(Plain-text document sources)
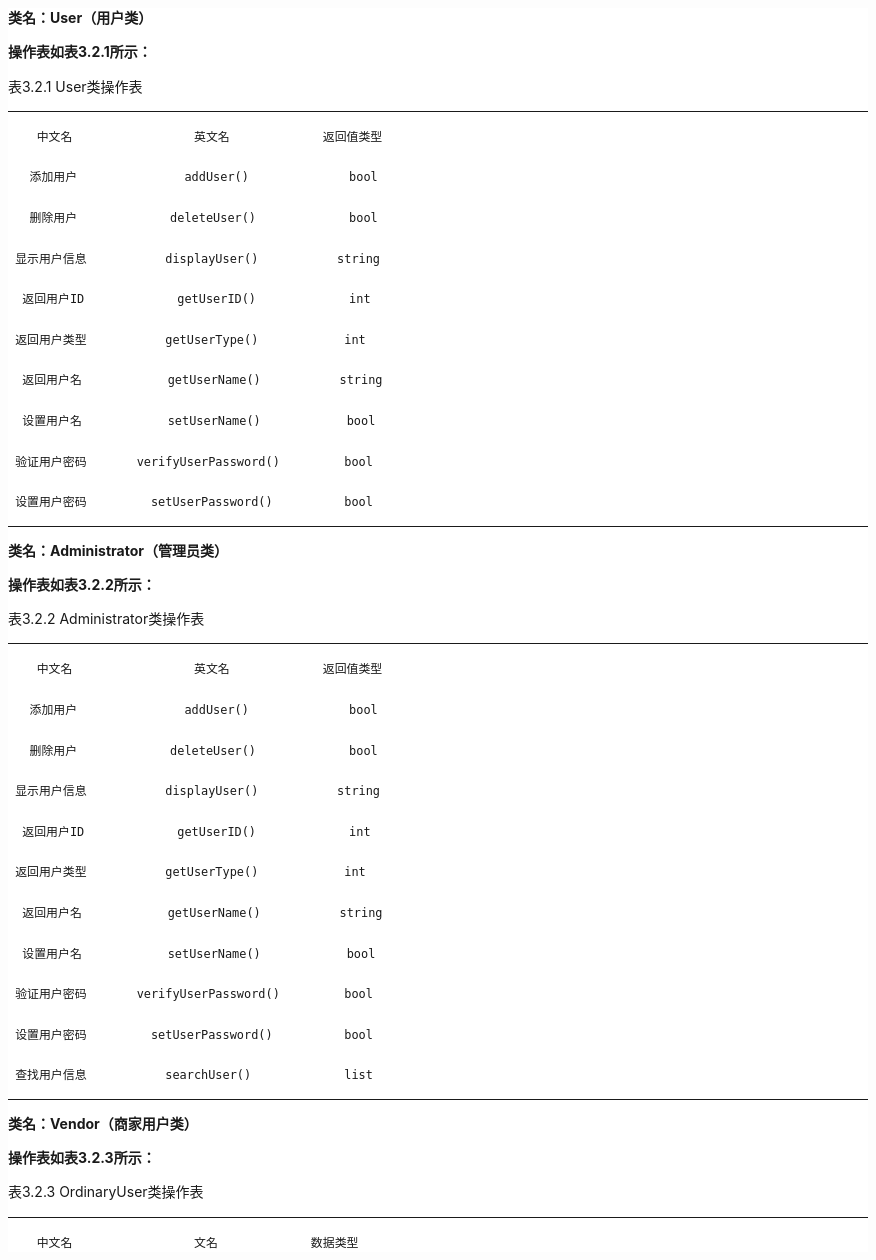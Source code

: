 **类名：User（用户类）**

**操作表如表3.2.1所示：**

表3.2.1 User类操作表

  ------------------- ------------------------- --------------
        中文名                 英文名             返回值类型

       添加用户               addUser()              bool

       删除用户             deleteUser()             bool

     显示用户信息           displayUser()           string

      返回用户ID             getUserID()             int

     返回用户类型           getUserType()            int

      返回用户名            getUserName()           string

      设置用户名            setUserName()            bool

     验证用户密码       verifyUserPassword()         bool

     设置用户密码         setUserPassword()          bool
  ------------------- ------------------------- --------------

**类名：Administrator（管理员类）**

**操作表如表3.2.2所示：**

表3.2.2 Administrator类操作表

  ------------------- ------------------------- --------------
        中文名                 英文名             返回值类型

       添加用户               addUser()              bool

       删除用户             deleteUser()             bool

     显示用户信息           displayUser()           string

      返回用户ID             getUserID()             int

     返回用户类型           getUserType()            int

      返回用户名            getUserName()           string

      设置用户名            setUserName()            bool

     验证用户密码       verifyUserPassword()         bool

     设置用户密码         setUserPassword()          bool

     查找用户信息           searchUser()             list
  ------------------- ------------------------- --------------

**类名：Vendor（商家用户类）**

**操作表如表3.2.3所示：**

表3.2.3 OrdinaryUser类操作表

  ------------------ ------------------------- -----------
        中文名                 文名             数据类型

Assignment: Omit every image. Quote each record exactly.

Your solution:
Source code

: **类名：User（用户类）**

**操作表如表3.2.1所示：**

表3.2.1 User类操作表

  ------------------- ------------------------- --------------
        中文名                 英文名             返回值类型

       添加用户               addUser()              bool

       删除用户             deleteUser()             bool

     显示用户信息           displayUser()           string

      返回用户ID             getUserID()             int

     返回用户类型           getUserType()            int

      返回用户名            getUserName()           string

      设置用户名            setUserName()            bool

     验证用户密码       verifyUserPassword()         bool

     设置用户密码         setUserPassword()          bool
  ------------------- ------------------------- --------------

**类名：Administrator（管理员类）**

**操作表如表3.2.2所示：**

表3.2.2 Administrator类操作表

  ------------------- ------------------------- --------------
        中文名                 英文名             返回值类型

       添加用户               addUser()              bool

       删除用户             deleteUser()             bool

     显示用户信息           displayUser()           string

      返回用户ID             getUserID()             int

     返回用户类型           getUserType()            int

      返回用户名            getUserName()           string

      设置用户名            setUserName()            bool

     验证用户密码       verifyUserPassword()         bool

     设置用户密码         setUserPassword()          bool

     查找用户信息           searchUser()             list
  ------------------- ------------------------- --------------

**类名：Vendor（商家用户类）**

**操作表如表3.2.3所示：**

表3.2.3 OrdinaryUser类操作表

  ------------------ ------------------------- -----------
        中文名                 文名             数据类型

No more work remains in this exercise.